HYouTube: Video Harmonization Dataset

Xinyuan Lu, Shengyuan Huang, Li Niu, Wenyan Cong, Liqing Zhang
Shanghai Jiao Tong University

Abstract

Video composition aims to generate a composite video by combining the foreground of one video with the background of another video, but the inserted foreground may be incompatible with the background in terms of color and illumination. Video harmonization aims to adjust the foreground of a composite video to make it compatible with the background. So far, video harmonization has only received limited attention and there is no public dataset for video harmonization. In this work, we construct a new video harmonization dataset HYouTube by adjusting the foreground of real videos to create synthetic composite videos. Considering the domain gap between real composite videos and synthetic composite videos, we additionally create 100 real composite videos via copy-and-paste. Datasets are available at https://github.com/bcmi/Video-Harmonization-Dataset-HYouTube.

1 Introduction

Image or video composition is a common operation to create visual content. Given two different videos, video composition aims to generate a composite video by combining the foreground of one video with the background of another video. However, composite videos are usually not realistic enough due to the appearance (e.g., illumination, color) incompatibility between foreground and background, which is caused by distinctive capture conditions (e.g., season, weather, time of the day) of foreground and background [4, 3]. To address this issue, video harmonization [7] has been proposed to adjust the foreground appearance to make it compatible with the background, resulting in a more realistic composite video.

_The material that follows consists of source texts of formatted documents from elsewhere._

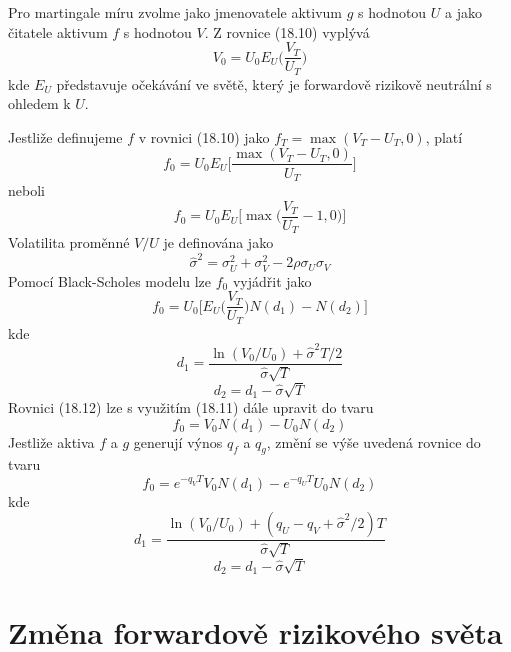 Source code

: \documentclass[a4paper]{book}
\begin{document}
Pro martingale míru zvolme jako jmenovatele aktivum $g$ s hodnotou $U$ a jako čitatele aktivum $f$ s hodnotou $V$. Z rovnice (18.10) vyplývá
\begin{equation*}
V_0 = U_0E_U \bigg( \frac{V_T}{U_T} \bigg)
\end{equation*}
kde $E_U$ představuje očekávání ve světě, který je forwardově rizikově neutrální s ohledem k $U$.

Jestliže definujeme $f$ v rovnici (18.10) jako $f_T = \max(V_T - U_T,0)$, platí
\begin{equation}
f_0 = U_0 E_U \Bigg[ \frac{\max(V_T - U_T,0)}{U_T} \Bigg]
\end{equation}
neboli
\begin{equation*}
f_0 = U_0 E_U \Bigg[ \max \Bigg( \frac{V_T}{U_T} -1 ,0 \Bigg) \Bigg]
\end{equation*}
Volatilita proměnné $V/U$ je definována jako
\begin{equation*}
\hat{\sigma}^2 = \sigma^2_U + \sigma^2_V - 2 \rho \sigma_U \sigma_V
\end{equation*}
Pomocí Black-Scholes modelu lze $f_0$ vyjádřit jako
\begin{equation}
f_0 = U_0 \Bigg[ E_U \Bigg( \frac{V_T}{U_T} \Bigg) N(d_1) - N(d_2) \Bigg]
\end{equation}
kde
\begin{equation*}
d_1 = \frac{\ln(V_0/U_0)+ \hat{\sigma}^2T/2}{\hat{\sigma} \sqrt{T}}
\end{equation*}
\begin{equation*}
d_2 = d_1 - \hat{\sigma} \sqrt{T}
\end{equation*}
Rovnici (18.12) lze s využitím (18.11) dále upravit do tvaru
\begin{equation*}
f_0 = V_0 N(d_1) - U_0 N(d_2)
\end{equation*}
Jestliže aktiva $f$ a $g$ generují výnos $q_f$ a $q_g$, změní se výše uvedená rovnice do tvaru
\begin{equation*}
f_0 = e^{-q_V T} V_0 N(d_1) - e^{-q_U T}U_0N(d_2)
\end{equation*}
kde
\begin{equation*}
d_1 = \frac{\ln(V_0/U_0)+(q_U - q_V + \hat{\sigma}^2/2)T}{\hat{\sigma}\sqrt{T}}
\end{equation*}
\begin{equation*}
d_2 = d_1 - \hat{\sigma} \sqrt{T}
\end{equation*}

\section{Změna forwardově rizikového světa}
\end{document}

Refer to caption — Figure 1: Illustration of video harmonization task (blue arrows) and dataset construction process (red arrows).

As a closely related task, image harmonization has attracted growing research interest. Traditional image harmonization methods [2, 9, 15, 18] attempted to learn the hand-crafted appearance transform between foreground and background, but they neglected the high-level appearance gap between foreground and background. Recently, several deep learning based image harmonization methods [4, 5, 6, 3, 13, 10] have been proposed. They changed the foreground style to be harmonious with the background using deep learning techniques.

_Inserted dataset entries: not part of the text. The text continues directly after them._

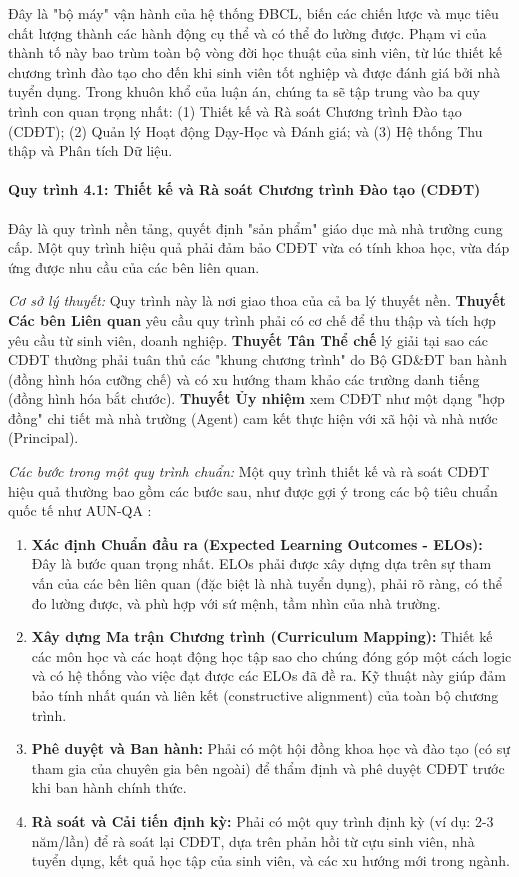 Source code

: \documentclass[12pt, a4paper, openany]{report}
\begin{document}
Đây là "bộ máy" vận hành của hệ thống ĐBCL, biến các chiến lược và mục tiêu chất lượng thành các hành động cụ thể và có thể đo lường được. Phạm vi của thành tố này bao trùm toàn bộ vòng đời học thuật của sinh viên, từ lúc thiết kế chương trình đào tạo cho đến khi sinh viên tốt nghiệp và được đánh giá bởi nhà tuyển dụng. Trong khuôn khổ của luận án, chúng ta sẽ tập trung vào ba quy trình con quan trọng nhất: (1) Thiết kế và Rà soát Chương trình Đào tạo (CDĐT); (2) Quản lý Hoạt động Dạy-Học và Đánh giá; và (3) Hệ thống Thu thập và Phân tích Dữ liệu.

\paragraph{Quy trình 4.1: Thiết kế và Rà soát Chương trình Đào tạo (CDĐT)}
Đây là quy trình nền tảng, quyết định "sản phẩm" giáo dục mà nhà trường cung cấp. Một quy trình hiệu quả phải đảm bảo CDĐT vừa có tính khoa học, vừa đáp ứng được nhu cầu của các bên liên quan.

\textit{Cơ sở lý thuyết:} Quy trình này là nơi giao thoa của cả ba lý thuyết nền. \textbf{Thuyết Các bên Liên quan} yêu cầu quy trình phải có cơ chế để thu thập và tích hợp yêu cầu từ sinh viên, doanh nghiệp. \textbf{Thuyết Tân Thể chế} lý giải tại sao các CDĐT thường phải tuân thủ các "khung chương trình" do Bộ GD\&ĐT ban hành (đồng hình hóa cưỡng chế) và có xu hướng tham khảo các trường danh tiếng (đồng hình hóa bắt chước). \textbf{Thuyết Ủy nhiệm} xem CDĐT như một dạng "hợp đồng" chi tiết mà nhà trường (Agent) cam kết thực hiện với xã hội và nhà nước (Principal).

\textit{Các bước trong một quy trình chuẩn:} Một quy trình thiết kế và rà soát CDĐT hiệu quả thường bao gồm các bước sau, như được gợi ý trong các bộ tiêu chuẩn quốc tế như AUN-QA \cite{AUN-QAGuide}:
\begin{enumerate}
    \item \textbf{Xác định Chuẩn đầu ra (Expected Learning Outcomes - ELOs):} Đây là bước quan trọng nhất. ELOs phải được xây dựng dựa trên sự tham vấn của các bên liên quan (đặc biệt là nhà tuyển dụng), phải rõ ràng, có thể đo lường được, và phù hợp với sứ mệnh, tầm nhìn của nhà trường.
    \item \textbf{Xây dựng Ma trận Chương trình (Curriculum Mapping):} Thiết kế các môn học và các hoạt động học tập sao cho chúng đóng góp một cách logic và có hệ thống vào việc đạt được các ELOs đã đề ra. Kỹ thuật này giúp đảm bảo tính nhất quán và liên kết (constructive alignment) của toàn bộ chương trình.
    \item \textbf{Phê duyệt và Ban hành:} Phải có một hội đồng khoa học và đào tạo (có sự tham gia của chuyên gia bên ngoài) để thẩm định và phê duyệt CDĐT trước khi ban hành chính thức.
    \item \textbf{Rà soát và Cải tiến định kỳ:} Phải có một quy trình định kỳ (ví dụ: 2-3 năm/lần) để rà soát lại CDĐT, dựa trên phản hồi từ cựu sinh viên, nhà tuyển dụng, kết quả học tập của sinh viên, và các xu hướng mới trong ngành.
\end{enumerate}
\end{document}
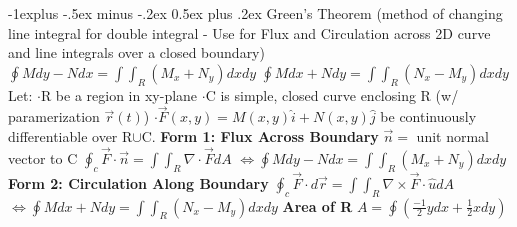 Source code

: \documentclass[10pt,landscape]{article}
\makeatletter
\renewcommand{\subsection}{\@startsection{subsection}{2}{0mm}%
                                {-1explus -.5ex minus -.2ex}%
                                {0.5ex plus .2ex}%
                                {\normalfont\normalsize\bfseries}}
\makeatother
\begin{document}
\begin{multicols*}{5}
\subsection{Green's Theorem}
(method of changing line integral for double integral - Use for Flux and Circulation across 2D curve and line integrals over a closed boundary)\newline
$ \oint Mdy - Ndx = \int\int_R(M_x+N_y)dxdy $\newline
$ \oint Mdx + Ndy = \int\int_R (N_x-M_y) dxdy $\newline
Let:\newline
$\cdot$R be a region in xy-plane\newline
$\cdot$C is simple, closed curve enclosing R (w/ paramerization $ \vec{r}(t) $)\newline
$ \cdot\vec{F}(x,y) = M(x,y)\hat{i} + N(x,y)\hat{j} $ be continuously differentiable over R$\cup$C. \newline
\textbf{Form 1: Flux Across Boundary}\newline
$ \vec{n} = $ unit normal vector to C\newline
$ \oint_c \vec{F}\cdot\vec{n} = \int\int_R \nabla\cdot\vec{F} dA $\newline
$ \Leftrightarrow\oint Mdy - Ndx = \int\int_R(M_x+N_y)dxdy $\newline
\textbf{Form 2: Circulation Along Boundary}\newline
$ \oint_c\vec{F}\cdot d\vec{r} = \int\int_R \nabla\times\vec{F}\cdot\hat{u} dA $\newline
$ \Leftrightarrow \oint Mdx + Ndy = \int\int_R (N_x-M_y) dxdy $\newline
\textbf{Area of R}\newline
$ A = \oint(\frac{-1}{2}y dx + \frac{1}{2}x dy) $


\end{multicols*}
\end{document}
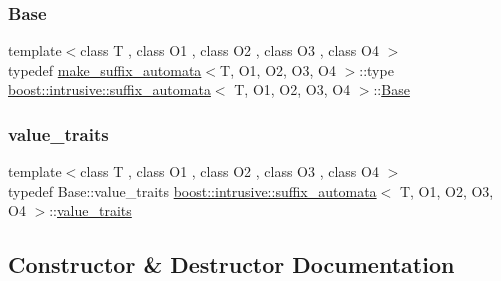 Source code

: \subsubsection{\texorpdfstring{Base}{Base}}
{\footnotesize\ttfamily template$<$class T , class O1 , class O2 , class O3 , class O4 $>$ \\
typedef \hyperlink{structboost_1_1intrusive_1_1make__suffix__automata}{make\+\_\+suffix\+\_\+automata}$<$T, O1, O2, O3, O4 $>$\+::type \hyperlink{classboost_1_1intrusive_1_1suffix__automata}{boost\+::intrusive\+::suffix\+\_\+automata}$<$ T, O1, O2, O3, O4 $>$\+::\hyperlink{classboost_1_1intrusive_1_1suffix__automata_af5152d681de2ae59737825d5b2c2b027}{Base}}

\mbox{\label{classboost_1_1intrusive_1_1suffix__automata_a159d8fbab457d5f8aae6ebb5a98b18c2}} 
\subsubsection{\texorpdfstring{value\+\_\+traits}{value\_traits}}
{\footnotesize\ttfamily template$<$class T , class O1 , class O2 , class O3 , class O4 $>$ \\
typedef Base\+::value\+\_\+traits \hyperlink{classboost_1_1intrusive_1_1suffix__automata}{boost\+::intrusive\+::suffix\+\_\+automata}$<$ T, O1, O2, O3, O4 $>$\+::\hyperlink{classboost_1_1intrusive_1_1suffix__automata_a159d8fbab457d5f8aae6ebb5a98b18c2}{value\+\_\+traits}}



\subsection{Constructor \& Destructor Documentation}
\mbox{\label{classboost_1_1intrusive_1_1suffix__automata_a671eee511bab2df95ef036be104dcefa}} 
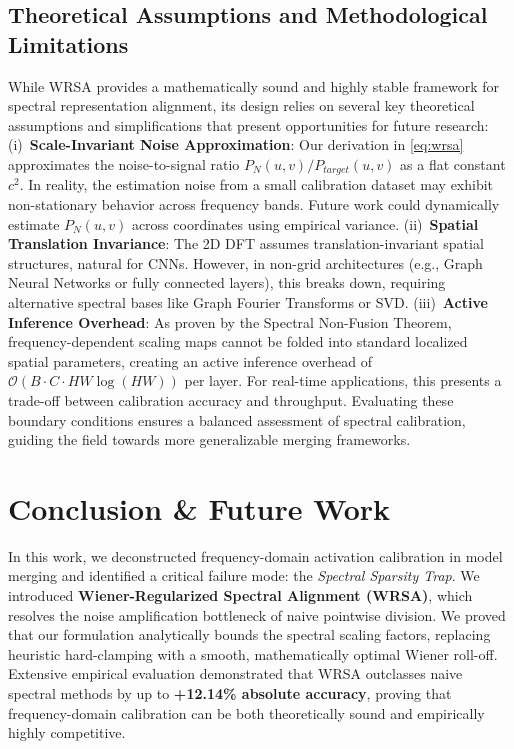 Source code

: \documentclass{article}
\theoremstyle{plain}
\theoremstyle{definition}
\theoremstyle{remark}
\begin{document}
\subsection{Theoretical Assumptions and Methodological Limitations}
While WRSA provides a mathematically sound and highly stable framework for spectral representation alignment, its design relies on several key theoretical assumptions and simplifications that present opportunities for future research:
(i)~\textbf{Scale-Invariant Noise Approximation}: Our derivation in \cref{eq:wrsa} approximates the noise-to-signal ratio $P_N(u, v)/P_{target}(u, v)$ as a flat constant $c^2$. In reality, the estimation noise from a small calibration dataset may exhibit non-stationary behavior across frequency bands. Future work could dynamically estimate $P_N(u, v)$ across coordinates using empirical variance.
(ii)~\textbf{Spatial Translation Invariance}: The 2D DFT assumes translation-invariant spatial structures, natural for CNNs. However, in non-grid architectures (e.g., Graph Neural Networks or fully connected layers), this breaks down, requiring alternative spectral bases like Graph Fourier Transforms or SVD.
(iii)~\textbf{Active Inference Overhead}: As proven by the Spectral Non-Fusion Theorem, frequency-dependent scaling maps cannot be folded into standard localized spatial parameters, creating an active inference overhead of $\mathcal{O}(B \cdot C \cdot H W \log(H W))$ per layer. For real-time applications, this presents a trade-off between calibration accuracy and throughput.
Evaluating these boundary conditions ensures a balanced assessment of spectral calibration, guiding the field towards more generalizable merging frameworks.

\section{Conclusion \& Future Work}
\label{sec:conclusion}
In this work, we deconstructed frequency-domain activation calibration in model merging and identified a critical failure mode: the \emph{Spectral Sparsity Trap}. We introduced \textbf{Wiener-Regularized Spectral Alignment (WRSA)}, which resolves the noise amplification bottleneck of naive pointwise division. We proved that our formulation analytically bounds the spectral scaling factors, replacing heuristic hard-clamping with a smooth, mathematically optimal Wiener roll-off. Extensive empirical evaluation demonstrated that WRSA outclasses naive spectral methods by up to \textbf{+12.14\% absolute accuracy}, proving that frequency-domain calibration can be both theoretically sound and empirically highly competitive. 
\end{document}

Although deep image harmonization methods have achieved remarkable success, directly applying them to video harmonization by harmonizing each frame separately will cause flickering artifacts [7], which largely downgrades the harmonization quality. Thus, it is imperative to design deep video harmonization method by taking temporal consistency into consideration. To the best of our knowledge, the only deep video harmonization method is [7], which proposed an end-to-end network to harmonize the composite frames while considering the temporal consistency between adjacent frames.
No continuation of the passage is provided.